Will what I'm wearing make it easier or more difficult for me to dust you on the pitch? Why don't you find out?
Actually, he didn’t say exactly that.
What the prince did say was ”I think that the hijab will not hinder the participation of Muslim women in the Olympic Games.” He also stated that his sister, Princess Haya, wore a head scarf while putting him in an unbreakable headlock during a fight over the television remote.
No, he didn’t say the part about Princess Haya, either. Although the princess did compete in riding events at the 2002 Olympic games in Sydney. In a hijab.
And here is the lovely 17 -year-old Zahra Lari, the first international figure skater to wear a hijab in competition.
Which actually looks so much more practical and less frustrating than the bun I need to staple to my own figure skating daughter’s head. In fact, I wonder if any competitors lodged a complaint that Lari’s aerodynamic head covering gave her the advantage of extra air-time during her axel. Especially since it’s not blinged out with ten pounds of Swarovski crystals like most other costume pieces.
But back to soccer.
Last July, the Iranian women’s team was ousted from an Olympic qualifying match because they entered the field wearing head scarves. FIFA’s rules don’t allow the hijab because of the piece of fabric that extends below and around the neck. The reason? Choking hazard on the field.
Okay. I suppose. But as a soccer mom myself sitting though umpteen games and practices—watching children ages 5 to 10 at both recreational and travel level (i.e. you have to try out to get on the team and are a bit more of a bad ass when it comes to wanting to play hard to win)—as well as cheering on plenty of sandlot no-holds-barred pick-up games between teenagers and adults acting like teenagers, I gotta say, I’m not seeing it. I’ve seen shoving and tripping and yelling. I’ve seen elbows thrown and heads colliding and weekend warriors blowing out their ACLs and having to explain the injury to their boss on Monday. I’ve seen twirling in the field with daisies and running to the sidelines because you peed your pants in excitement after getting a goal.
I haven’t seen much grabbing shirt collars and accidentally or accidentally-intentionally choking your opponent. I’m sure it happens. Somewhere. When jerks are playing. And I’m no textile physicist, but it would seem to me that the risk of being choked to death by a hijab while playing soccer would rank somewhere far below having to relearn to walk and talk because you smacked heads with another kid – or the ground – and were then sent back to play the rest of the game with a slow brain bleed.
Which actually has happened in youth soccer. More than once.
My only personal experience with a FIFA rule that I thought was incredibly head-scratching was during a game between nine-year-old girls. A young player on our team fell, hit the ground hard, and didn’t get up.

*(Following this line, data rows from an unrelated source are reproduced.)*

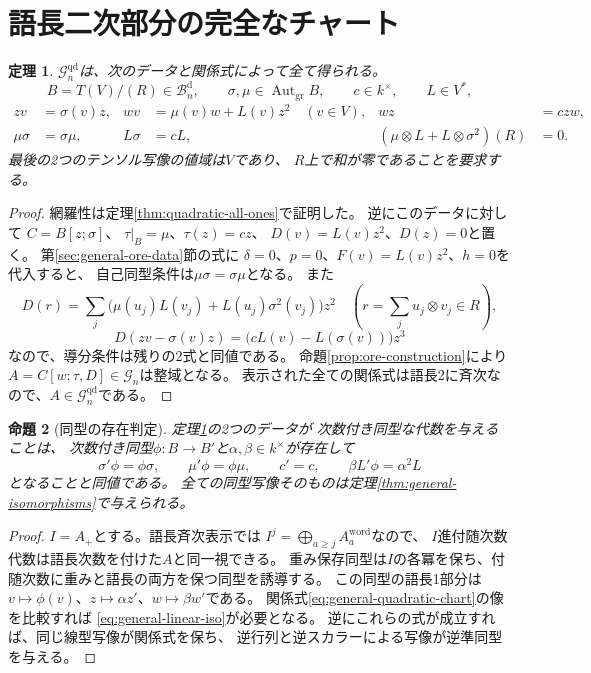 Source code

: \documentclass[11pt,a4paper]{ltjsarticle}
\newtheorem{theorem}{定理}[section]
\newtheorem{proposition}[theorem]{命題}
\theoremstyle{definition}
\newcommand{\Aut}{\operatorname{Aut}}
\newcommand{\Gclass}{\mathcal G}
\newcommand{\Bclass}{\mathcal B}
\begin{document}
\section{語長二次部分の完全なチャート}\label{sec:quadratic-chart}
\begin{theorem}\label{thm:general-quadratic-classification}
$\Gclass_n^{\mathrm{qd}}$は、次のデータと関係式によって全て得られる。
\[
B=T(V)/(R)\in\Bclass_n^{\mathrm d},\qquad
\sigma,\mu\in\Aut_{\mathrm{gr}}B,\qquad
c\in k^\times,\qquad L\in V^*,
\]
\begin{align}
zv&=\sigma(v)z,&
wv&=\mu(v)w+L(v)z^2\quad(v\in V),&
wz&=c zw,\label{eq:general-quadratic-chart}\\
\mu\sigma&=\sigma\mu,&
L\sigma&=cL,&
(\mu\otimes L+L\otimes\sigma^2)(R)&=0.\label{eq:general-quadratic-compatibility}
\end{align}
最後の2つのテンソル写像の値域は$V$であり、
$R$上で和が零であることを要求する。
\end{theorem}

\begin{proof}
網羅性は定理\ref{thm:quadratic-all-ones}で証明した。
逆にこのデータに対して
$C=B[z;\sigma]$、
$\tau|_B=\mu$、$\tau(z)=cz$、
$D(v)=L(v)z^2$、$D(z)=0$と置く。
第\ref{sec:general-ore-data}節の式に
$\delta=0$、$p=0$、$F(v)=L(v)z^2$、$h=0$を代入すると、
自己同型条件は$\mu\sigma=\sigma\mu$となる。
また
\[
D(r)=\sum_j\bigl(\mu(u_j)L(v_j)+L(u_j)\sigma^2(v_j)\bigr)z^2
\quad\left(r=\sum_j u_j\otimes v_j\in R\right),
\]
\[
D(zv-\sigma(v)z)=\bigl(cL(v)-L(\sigma(v))\bigr)z^3
\]
なので、導分条件は残りの2式と同値である。
命題\ref{prop:ore-construction}により$A=C[w;\tau,D]\in\Gclass_n$は整域となる。
表示された全ての関係式は語長2に斉次なので、$A\in\Gclass_n^{\mathrm{qd}}$である。
\end{proof}

\begin{proposition}[同型の存在判定]\label{prop:general-quadratic-isomorphisms}
定理\ref{thm:general-quadratic-classification}の2つのデータが
次数付き同型な代数を与えることは、
次数付き同型$\phi:B\to B'$と$\alpha,\beta\in k^\times$が存在して
\begin{equation}\label{eq:general-linear-iso}
\sigma'\phi=\phi\sigma,\qquad
\mu'\phi=\phi\mu,\qquad
c'=c,\qquad
\beta L'\phi=\alpha^2 L
\end{equation}
となることと同値である。
全ての同型写像そのものは定理\ref{thm:general-isomorphisms}で与えられる。
\end{proposition}

\begin{proof}
$I=A_+$とする。語長斉次表示では
$I^j=\bigoplus_{a\geq j}A^{\mathrm{word}}_a$なので、
$I$進付随次数代数は語長次数を付けた$A$と同一視できる。
重み保存同型は$I$の各冪を保ち、付随次数に重みと語長の両方を保つ同型を誘導する。
この同型の語長1部分は
$v\mapsto\phi(v)$、$z\mapsto\alpha z'$、$w\mapsto\beta w'$である。
関係式\eqref{eq:general-quadratic-chart}の像を比較すれば
\eqref{eq:general-linear-iso}が必要となる。
逆にこれらの式が成立すれば、同じ線型写像が関係式を保ち、
逆行列と逆スカラーによる写像が逆準同型を与える。
\end{proof}
\end{document}
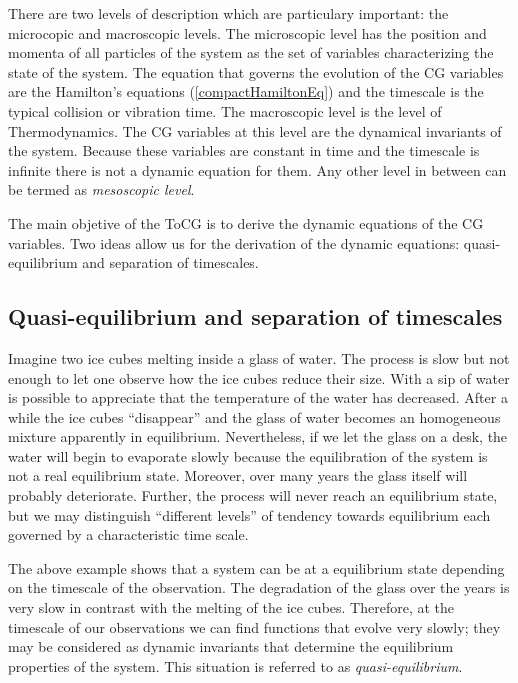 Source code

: \documentclass[b5paper,openright,10pt]{book}
\begin{document}
There are two levels of description which are particulary important: the microcopic and macroscopic levels.
The microscopic level has the position and momenta of all particles of the system as the set of variables characterizing the state of the system. 
The equation that governs the evolution of the CG variables are the Hamilton's equations (\ref{compactHamiltonEq}) and the timescale is the typical collision or vibration time. 
The macroscopic level is the level of Thermodynamics. The CG variables at this level are the dynamical invariants of the system. Because these variables are constant in time and the timescale is infinite there is not a dynamic equation for them.  %
Any other level in between can be termed as {\it mesoscopic level}. 

The main objetive of the ToCG is to derive the dynamic equations of the CG variables. Two ideas allow us for the derivation of the dynamic equations: quasi-equilibrium and separation of timescales.

\subsection{Quasi-equilibrium and separation of timescales}
Imagine two ice cubes melting inside a glass of water.  The process is
slow but not enough to let one  observe how the ice cubes reduce their
size.   With  a sip  of  water  is  possible  to appreciate  that  the
temperature of the  water has decreased.  After a while  the ice cubes
``disappear'' and the glass of water becomes an homogeneous mixture
 apparently in equilibrium.  Nevertheless,  if we let  the glass  on a
desk,  the   water  will  begin   to  evaporate  slowly   because  the
equilibration  of  the  system  is   not  a  real  equilibrium  state.
Moreover, over many years the  glass itself will probably deteriorate.
Further, the process will never reach an equilibrium state, but we may
distinguish  ``different  levels''  of tendency  towards  equilibrium each governed by a characteristic time scale.

The above example shows that a system can be at a equilibrium state depending on the timescale of the observation. The degradation of the glass over the years is very slow in contrast with the melting of the ice cubes. Therefore, at the timescale of our observations we can find functions that evolve very slowly; they may be considered as dynamic invariants that determine the equilibrium properties of the system. This situation is referred to as \textit{quasi-equilibrium}.
\end{document}
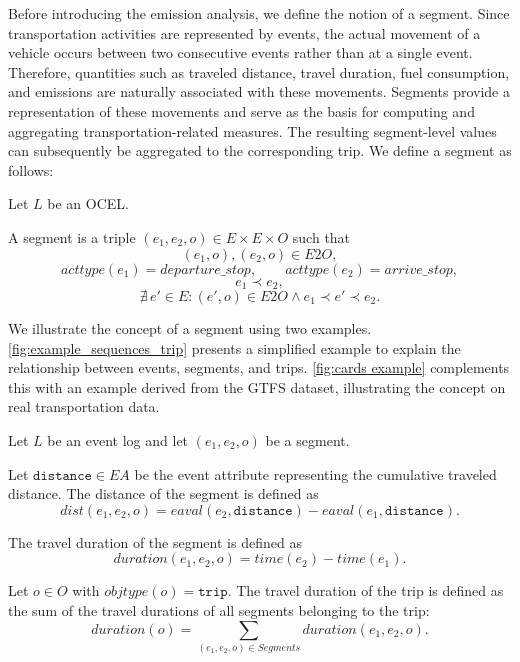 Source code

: Before introducing the emission analysis, we define the notion of a segment. Since transportation activities are represented by events, the actual movement of a vehicle occurs between two consecutive events rather than at a single event. Therefore, quantities such as traveled distance, travel duration, fuel consumption, and emissions are naturally associated with these movements. Segments provide a representation of these movements and serve as the basis for computing and aggregating transportation-related measures. The resulting segment-level values can subsequently be aggregated to the corresponding trip. We define a segment as follows: 
\begin{definition}[Segment]
Let $L$ be an OCEL.

A segment is a triple $(e_1,e_2,o)\in E\times E\times O$ such that
\[
(e_1,o),(e_2,o)\in E2O,
\]
\[
\mathit{acttype}(e_1)=\textit{departure\_stop},
\qquad
\mathit{acttype}(e_2)=\textit{arrive\_stop},
\]
\[
e_1 \prec e_2,
\]
\[
\nexists\, e'\in E:
(e',o)\in E2O
\land
e_1\prec e'\prec e_2.
\]
\label{def:segments}
\end{definition}
We illustrate the concept of a segment using two examples. \autoref{fig:example_sequences_trip} presents a simplified example to explain the relationship between events, segments, and trips. \autoref{fig:cards example} complements this with an example derived from the GTFS dataset, illustrating the concept on real transportation data.

\begin{definition}
Let $L$ be an event log and let $(e_1,e_2,o)$ be a segment.

Let $\texttt{distance}\in EA$ be the event attribute representing the cumulative traveled distance. The distance of the segment is defined as
\begin{equation}
dist(e_1,e_2,o)
=
eaval(e_2,\texttt{distance})
-
eaval(e_1,\texttt{distance}).
\end{equation}

The travel duration of the segment is defined as
\begin{equation}
duration(e_1,e_2,o)
=
time(e_2)-time(e_1).
\end{equation}

Let $o\in O$ with $objtype(o)=\texttt{trip}$. The travel duration of the trip is defined as the sum of the travel durations of all segments belonging to the trip:
\begin{equation}
duration(o)
=
\sum_{(e_1,e_2,o)\in Segments}
duration(e_1,e_2,o).
\end{equation}


\end{definition}





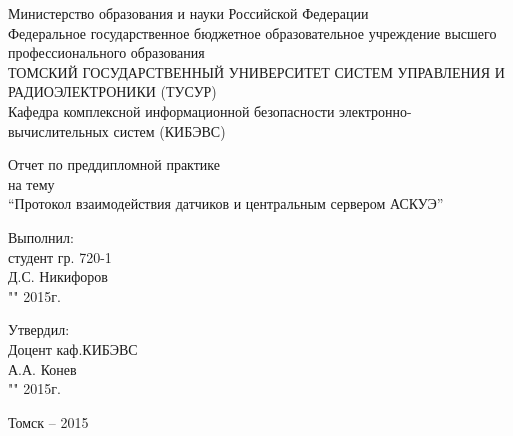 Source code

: \newpage
{}

\begin{center}
Министерство образования и науки Российской Федерации\\
Федеральное государственное бюджетное образовательное учреждение высшего профессионального образования\\
ТОМСКИЙ ГОСУДАРСТВЕННЫЙ УНИВЕРСИТЕТ СИСТЕМ УПРАВЛЕНИЯ И РАДИОЭЛЕКТРОНИКИ (ТУСУР)\\
Кафедра комплексной информационной безопасности электронно-вычислительных систем (КИБЭВС)\\
\end{center}

\vspace{2cm}

\begin{center}
Отчет по преддипломной практике \\
на тему \\
``Протокол взаимодействия датчиков и центральным сервером АСКУЭ''
\end{center}

\vspace{2cm}

\begin{flushright}
Выполнил: \\
студент гр. 720-1 \\
\underline{\hspace{2.5cm}}Д.С. Никифоров \\
"\underline{\hspace{1cm}}"\underline{\hspace{3cm}} 2015г.\\
\end{flushright}

\begin{flushright}
Утвердил: \\
Доцент каф.КИБЭВС \\
\underline{\hspace{2.5cm}}А.А. Конев \\
"\underline{\hspace{1cm}}"\underline{\hspace{3cm}} 2015г.\\
\end{flushright}

\vfill
\begin{center}
Томск -- 2015
\end{center} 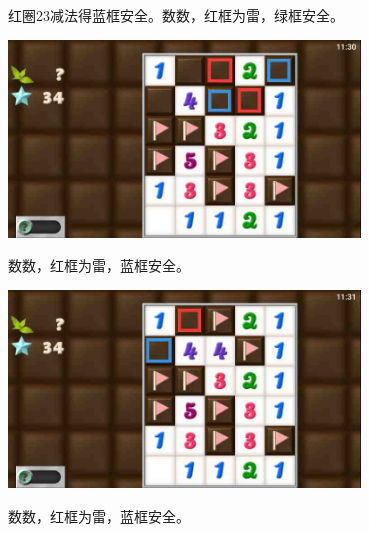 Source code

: 红圈23减法得蓝框安全。数数，红框为雷，绿框安全。
\begin{center}
    \includegraphics[width=0.7\textwidth]{puzzlelow/216-8.jpg}
\end{center}
数数，红框为雷，蓝框安全。
\begin{center}
    \includegraphics[width=0.7\textwidth]{puzzlelow/216-9.jpg}
\end{center}
数数，红框为雷，蓝框安全。


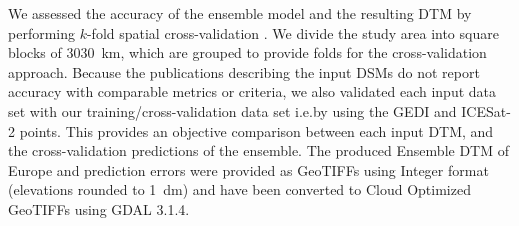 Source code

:We assessed the accuracy of the ensemble model and the resulting DTM by performing $k$-fold spatial cross-validation \citep{lovelace2019geocomputation}. We divide the study area into square blocks of 30{\texttimes}30~km, which are grouped to provide folds for the cross-validation approach. Because the publications describing the input DSMs do not report accuracy with comparable metrics or criteria, we also validated each input data set with our training/cross-validation data set i.e.\@ by using the GEDI and ICESat-2 points. This provides an objective comparison between each input DTM, and the cross-validation predictions of the ensemble. The produced Ensemble DTM of Europe and prediction errors were provided as GeoTIFFs using Integer format (elevations rounded to 1~dm) and have been converted to Cloud Optimized GeoTIFFs using GDAL 3.1.4.

\begin{table}[t]
\caption{Overview of data sets used as input for the ensemble that produced our DTM}
\label{tab:input-for-dtm}
%
\end{table}

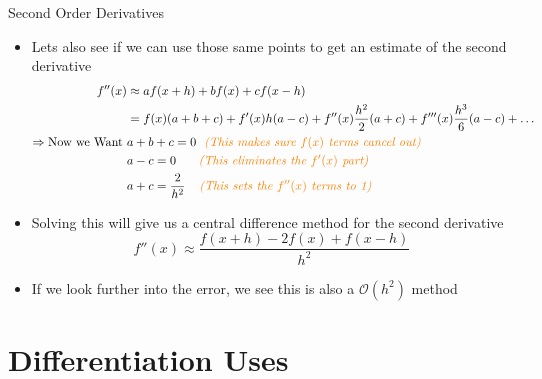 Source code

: {}\documentclass[letterpaper,
compress,
xcolor=x11names,
]{beamer}
\begin{document}
\begin{frame}{Second Order Derivatives}
	\footnotesize
	\begin{itemize}
		\item Lets also see if we can use those same points to get an estimate of the second derivative
		\tiny
		\begin{align*}
			f''(x) & \approx af(x+h) + bf(x) + cf(x-h) \\
			&= f(x)(a+b+c) + f'(x)h(a-c) + f''(x)\frac{h^2}{2}(a+c) + f'''(x)\frac{h^3}{6}(a-c) + \dots \\
			\Rightarrow \text{Now we Want } & a+b+c = 0 \hspace{0.225cm}\text{\textit{\textcolor{orange}{(This makes sure $f(x)$ terms cancel out)}}}\\
			& a-c = 0 \hspace{0.65cm}\text{\textit{\textcolor{orange}{(This eliminates the $f'(x)$ part)}}}\\
			& a+c = \frac{2}{h^2} \hspace{0.4cm}\text{\textit{\textcolor{orange}{(This sets the $f''(x)$ terms to 1)}}}
		\end{align*}
		\footnotesize
		\item Solving this will give us a central difference method for the second derivative
		\begin{equation*}
			f''(x) \approx \frac{f(x+h) - 2f(x) + f(x-h)}{h^2}
		\end{equation*}
		\item If we look further into the error, we see this is also a $\mathcal{O}(h^2)$ method
	\end{itemize}
\end{frame}

\section{Differentiation Uses}
\end{document}
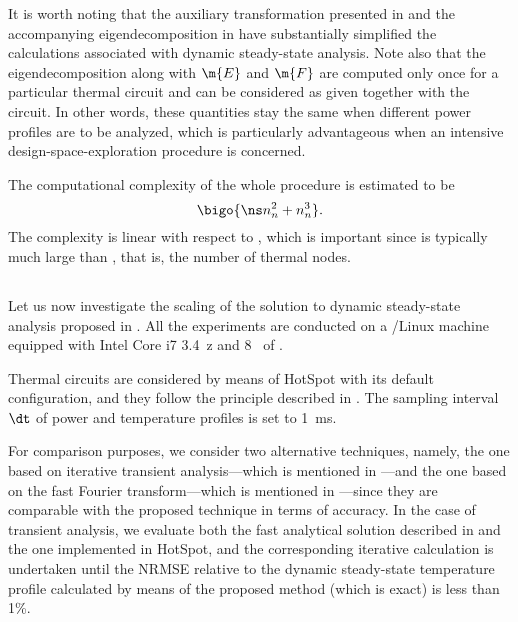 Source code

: It is worth noting that the auxiliary transformation presented in
 and the accompanying eigendecomposition in
 have substantially simplified the calculations
associated with dynamic steady-state analysis. Note also that the
eigendecomposition along with $\m{E}$ and $\m{F}$ are computed only once for a
particular thermal  circuit and can be considered as given together with
the circuit. In other words, these quantities stay the same when different power
profiles are to be analyzed, which is particularly advantageous when an
intensive design-space-exploration procedure is concerned.

The computational complexity of the whole procedure is estimated to be
\[
  \bigo{\ns n_n^2 + n_n^3}.
\]
The complexity is linear with respect to \ns, which is important since \ns is
typically much large than \nn, that is, the number of thermal nodes.

\subsection{\resultstitle}

Let us now investigate the scaling of the solution to dynamic steady-state
analysis proposed in . All the experiments
are conducted on a /Linux machine equipped with Intel Core i7
3.4~z and 8~ of .

Thermal  circuits are considered by means of HotSpot \cite{skadron2003}
with its default configuration, and they follow the principle described in
. The sampling interval $\dt$ of power and temperature
profiles is set to 1~ms.

For comparison purposes, we consider two alternative techniques, namely, the one
based on iterative transient analysis---which is mentioned in
---and the one based on the fast Fourier
transform---which is mentioned in ---since
they are comparable with the proposed technique in terms of accuracy. In the
case of transient analysis, we evaluate both the fast analytical solution
described in  and the one implemented in HotSpot,
and the corresponding iterative calculation is undertaken until the \ac{NRMSE}
relative to the dynamic steady-state temperature profile calculated by means of
the proposed method (which is exact) is less than 1\%.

Some of the girls on both teams began to “take a knee” – kneel on the field – as they were taught to do when an injury happens. The referee tossed a cursory look at the player still down…and then made the decision to continue play. Which, according to FIFA, is the ref’s call, backing up his decision with the reminder that FIFA rules are standing and unbendable, no matter whether it’s a game between 60-pound girls or adult professional men with lots of body hair and gigantic muscles.
“She could have been faking the injury to give her team the advantage,” was the explanation.
Which seems a little hardass to me.

Argue about patriarchy and whether or not I'm oppressed on the sidelines. In the meantime, please just let me lift some massive, heavy weights.
But what do I know? Other than the fact that female soccer players are tough cookies who put up with a lot of body crushing. Head injuries for women high school soccer players are second only to those sustained during high school football (the kind with the wobbly-shaped ball.) According to Michael Sokolove’s book Warrior Girls, the incidence of knee injuries for female soccer players is eight times higher than for men. So a headscarf is the tipping point?
My fan-based observation is that women play all out, running hard, sometimes getting a shoulder in when the ref isn’t looking, but most of all, wanting to use their skills to win fair and square against a team they respect as athletic equals.
What the hell does a hijab have to do with any of this?